= WORK ORDER =
How many lines in these records include the string "matrix"? Reply with that number alone.

Top of DATA PROVIDED

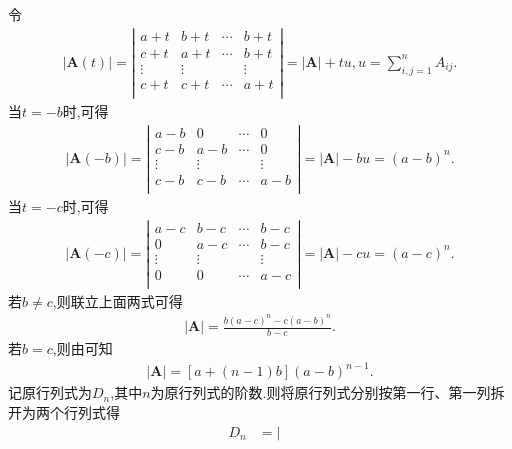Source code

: \documentclass[../../main.tex]{subfiles}%
\begin{document}
\begin{solution}

{\color{blue}}
令
\begin{align*}
|\boldsymbol{A}(t)|=\left| \begin{matrix}
a+t&		b+t&		\cdots&		b+t\\
c+t&		a+t&		\cdots&		b+t\\
\vdots&		\vdots&		&		\vdots\\
c+t&		c+t&		\cdots&		a+t\\
\end{matrix} \right|=|\boldsymbol{A}|+tu,  u=\sum_{i,j=1}^n{A_{ij}.}
\nonumber
\end{align*}
当$t=-b$时,可得
\begin{align*}
|\boldsymbol{A}(-b)|=\left| \begin{matrix}
a-b&		0&		\cdots&		0\\
c-b&		a-b&		\cdots&		0\\
\vdots&		\vdots&		&		\vdots\\
c-b&		c-b&		\cdots&		a-b\\
\end{matrix} \right|=|\boldsymbol{A}|-bu=(a-b)^n.
\end{align*}
当$t=-c$时,可得
\begin{align*}
|\boldsymbol{A}(-c)|=\left| \begin{matrix}
a-c&		b-c&		\cdots&		b-c\\
0&		a-c&		\cdots&		b-c\\
\vdots&		\vdots&		&		\vdots\\
0&		0&		\cdots&		a-c\\
\end{matrix} \right|=|\boldsymbol{A}|-cu=(a-c)^n.
\end{align*}
若$b\ne c$,则联立上面两式可得
\begin{align}\label{eq:::2343135--fdg-13-12-3d}
\left| \boldsymbol{A} \right|=\frac{b\left( a-c \right) ^n-c\left( a-b \right) ^n}{b-c}.
\end{align}
若$b=c$,则由可知
\begin{align*}
|\boldsymbol{A}|=\left[ a+\left( n-1 \right) b \right] \left( a-b \right) ^{n-1}.
\end{align*}
{\color{blue}}
记原行列式为$D_n$,其中$n$为原行列式的阶数.则将原行列式分别按第一行、第一列拆开为两个行列式得
\begin{align*}
D_n&=\left| \begin{matrix}

\end{matrix}
\end{align*}
\end{solution}
\end{document}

Bottom of DATA PROVIDED

= WRITTEN ANSWER =
8